Book Talking Animals

    Book Details:
  • Author : Jan M. Ziolkowski
  • Publisher : University of Pennsylvania Press
  • Release : 2016-11-11
  • ISBN : 1512809357
  • Pages : 376 pages

Download or read book Talking Animals written by Jan M. Ziolkowski and published by University of Pennsylvania Press. This book was released on 2016-11-11 with total page 376 pages. Available in PDF, EPUB and Kindle. Book excerpt: This book is a volume in the Penn Press Anniversary Collection. To mark its 125th anniversary in 2015, the University of Pennsylvania Press rereleased more than 1,100 titles from Penn Press's distinguished backlist from 1899-1999 that had fallen out of print. Spanning an entire century, the Anniversary Collection offers peer-reviewed scholarship in a wide range of subject areas.
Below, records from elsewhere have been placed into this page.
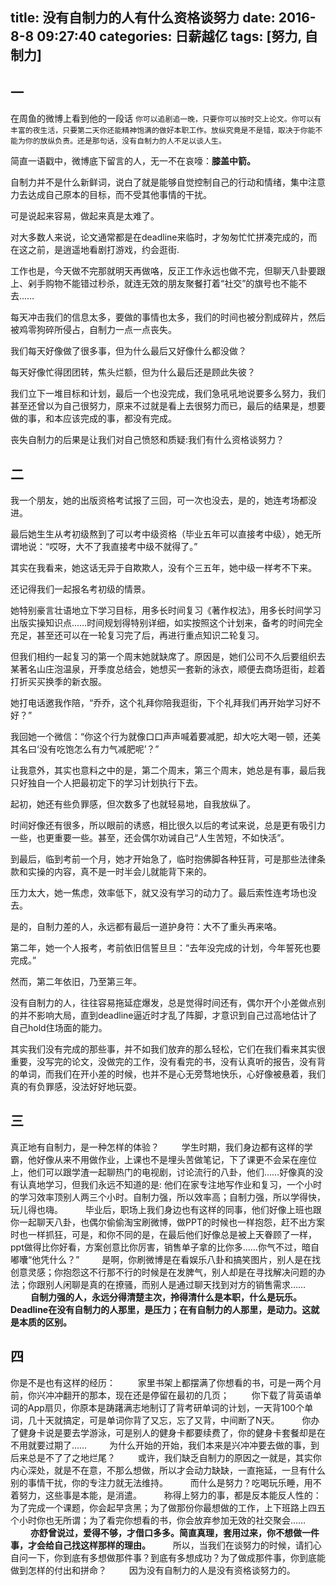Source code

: title: 没有自制力的人有什么资格谈努力
date: 2016-8-8 09:27:40
categories: 日薪越亿
tags: [努力, 自制力]
---
## 一

在周鱼的微博上看到他的一段话 `你可以追剧追一晚，只要你可以按时交上论文。你可以有丰富的夜生活，只要第二天你还能精神饱满的做好本职工作。放纵究竟是不是错，取决于你能不能为你的放纵负责。还是那句话，没有自制力的人不足以谈人生。`

简直一语戳中，微博底下留言的人，无一不在哀嚎：__膝盖中箭。__

自制力并不是什么新鲜词，说白了就是能够自觉控制自己的行动和情绪，集中注意力去达成自己原本的目标，而不受其他事情的干扰。

可是说起来容易，做起来真是太难了。

对大多数人来说，论文通常都是在deadline来临时，才匆匆忙忙拼凑完成的，而在这之前，是逍遥地看剧打游戏，约会逛街.

工作也是，今天做不完那就明天再做咯，反正工作永远也做不完，但聊天八卦要跟上、剁手购物不能错过秒杀，就连无效的朋友聚餐打着“社交”的旗号也不能不去……

每天冲击我们的信息太多，要做的事情也太多，我们的时间也被分割成碎片，然后被鸡零狗碎所侵占，自制力一点一点丧失。

我们每天好像做了很多事，但为什么最后又好像什么都没做？

每天好像忙得团团转，焦头烂额，但为什么最后还是顾此失彼？

我们立下一堆目标和计划，最后一个也没完成，我们急吼吼地说要多么努力，我们甚至还曾以为自己很努力，原来不过就是看上去很努力而已，最后的结果是，想要做的事，和本应该完成的事，都没有完成。

丧失自制力的后果是让我们对自己愤怒和质疑:我们有什么资格谈努力？

## 二

我一个朋友，她的出版资格考试报了三回，可一次也没去，是的，她连考场都没进。

最后她生生从考初级熬到了可以考中级资格（毕业五年可以直接考中级），她无所谓地说：“哎呀，大不了我直接考中级不就得了。”

其实在我看来，她这话无异于自欺欺人，没有个三五年，她中级一样考不下来。

还记得我们一起报名考初级的情景。

她特别豪言壮语地立下学习目标，用多长时间复习《著作权法》，用多长时间学习出版实操知识点……时间规划得特别详细，如实按照这个计划来，备考的时间完全充足，甚至还可以在一轮复习完了后，再进行重点知识二轮复习。

但我们相约一起复习的第一个周末她就缺席了。原因是，她们公司不久后要组织去某著名山庄泡温泉，开季度总结会，她想买一套新的泳衣，顺便去商场逛街，趁着打折买买换季的新衣服。

她打电话邀我作陪，“乔乔，这个礼拜你陪我逛街，下个礼拜我们再开始学习好不好？”

我回她一个微信：“你这个行为就像口口声声喊着要减肥，却大吃大喝一顿，还美其名曰‘没有吃饱怎么有力气减肥呢’？”

让我意外，其实也意料之中的是，第二个周末，第三个周末，她总是有事，最后我只好独自一个人把最初定下的学习计划执行下去。

起初，她还有些负罪感，但次数多了也就轻易地，自我放纵了。

时间好像还有很多，所以眼前的诱惑，相比很久以后的考试来说，总是更有吸引力一些，也更重要一些。甚至，还会偶尔劝诫自己“人生苦短，不如快活”。

到最后，临到考前一个月，她才开始急了，临时抱佛脚各种狂背，可是那些法律条款和实操的内容，真不是一时半会儿就能背下来的。

压力太大，她一焦虑，效率低下，就又没有学习的动力了。最后索性连考场也没去。

是的，自制力差的人，永远都有最后一道护身符：大不了重头再来咯。

第二年，她一个人报考，考前依旧信誓旦旦：“去年没完成的计划，今年誓死也要完成。”

然而，第二年依旧，乃至第三年。

没有自制力的人，往往容易拖延症爆发，总是觉得时间还有，偶尔开个小差做点别的并不影响大局，直到deadline逼近时才乱了阵脚，才意识到自己过高地估计了自己hold住场面的能力。

其实我们没有完成的那些事，并不如我们放弃的那么轻松，它们在我们看来其实很重要，没写完的论文，没做完的工作，没有看完的书，没有认真听的报告，没有背的单词，而我们在开小差的时候，也并不是心无旁骛地快乐，心好像被悬着，我们真的有负罪感，没法好好地玩耍。

## 三

真正地有自制力，是一种怎样的体验？
　　
学生时期，我们身边都有这样的学霸，他好像从来不用做作业，上课也不是埋头苦做笔记，下了课更不会呆在座位上，他们可以跟学渣一起聊热门的电视剧，讨论流行的八卦，他们……好像真的没有认真地学习，但我们永远不知道的是: 他们在家专注地写作业和复习，一个小时的学习效率顶别人两三个小时。自制力强，所以效率高；自制力强，所以学得快，玩儿得也嗨。
　　
毕业后，职场上我们身边也有这样的同事，他们好像上班也跟你一起聊天八卦，也偶尔偷偷淘宝刷微博，做PPT的时候也一样抱怨，赶不出方案时也一样抓狂，可是，和你不同的是，在最后他们好像总是被上天眷顾了一样，ppt做得比你好看，方案创意比你厉害，销售单子拿的比你多……你气不过，暗自嘟囔“他凭什么？”
　　
是啊，你刷微博是在看娱乐八卦和搞笑图片，别人是在找创意灵感；你抱怨这不行那不行的时候是在发脾气，别人却是在寻找解决问题的办法；你跟别人闲聊是真的在撩骚，而别人是通过聊天找到对方的销售需求……
　　
__自制力强的人，永远分得清楚主次，拎得清什么是本职，什么是玩乐。Deadline在没有自制力的人那里，是压力；在有自制力的人那里，是动力。这就是本质的区别。__

## 四

你是不是也有这样的经历：
　　
家里书架上都摆满了你想看的书，可是一两个月前，你兴冲冲翻开的那本，现在还是停留在最初的几页；
　　
你下载了背英语单词的App扇贝，你原本是踌躇满志地制订了背考研单词的计划，一天背100个单词，几十天就搞定，可是单词你背了又忘，忘了又背，中间断了N天。
　　
你办了健身卡说是要去学游泳，可是别人的健身卡都要续费了，你的健身卡套餐却是在不用就要过期了……
　　
为什么开始的开始，我们本来是兴冲冲要去做的事，到后来总是不了了之地烂尾？
　　
或许，我们缺乏自制力的原因之一就是，其实你内心深处，就是不在意，不那么想做，所以才会动力缺缺，一直拖延，一旦有什么别的事情干扰，你的专注力就无法维持。
　　
而什么是努力？吃喝玩乐睡，用不着努力，这些事是本能，是消遣。
　　
称得上努力的事，都是反本能反人性的：为了完成一个课题，你会起早贪黑；为了做那份你最想做的工作，上下班路上四五个小时你也无所谓；为了看完你想看的书，你会放弃参加无效的社交聚会……
　　
__亦舒曾说过，爱得不够，才借口多多。简直真理，套用过来，你不想做一件事，才会给自己找这样那样的理由。__
　　
所以，当我们在谈努力的时候，请扪心自问一下，你到底有多想做那件事？到底有多想成功？为了做成那件事，你到底能做到怎样的付出和拼命？
　　
因为没有自制力的人是没有资格谈努力的。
Book Thomism and the Problem of Animal Suffering

Download or read book Thomism and the Problem of Animal Suffering written by B. Kyle Keltz and published by Wipf and Stock Publishers. This book was released on 2020-06-12 with total page 168 pages. Available in PDF, EPUB and Kindle. Book excerpt: The problem of animal suffering is the atheistic argument that an all-knowing, all-powerful, and all-good God would not use millions of years of animal suffering, disease, and death to form a planet for human beings. This argument has not received as much attention in the philosophical literature as other forms of the problem of evil, yet it has been increasingly touted by atheists since Charles Darwin. While several theists have attempted to provide answers to the problem, they disagree with each other as to which answer is correct. Also, some of these theists have given in to the problem and believe it entails that God is limited in certain ways. B. Kyle Keltz seeks to provide a classical answer to the problem of animal suffering inspired by the medieval philosopher/theologian Thomas Aquinas. In doing so, Keltz not only utilizes the wisdom of Aquinas, but also contemporary insights into non-human animal minds from contemporary philosophy and science. Keltz provides a compelling neo-Thomistic answer to the problem of animal suffering and explains why the classical God of theism would create a world that includes animal death.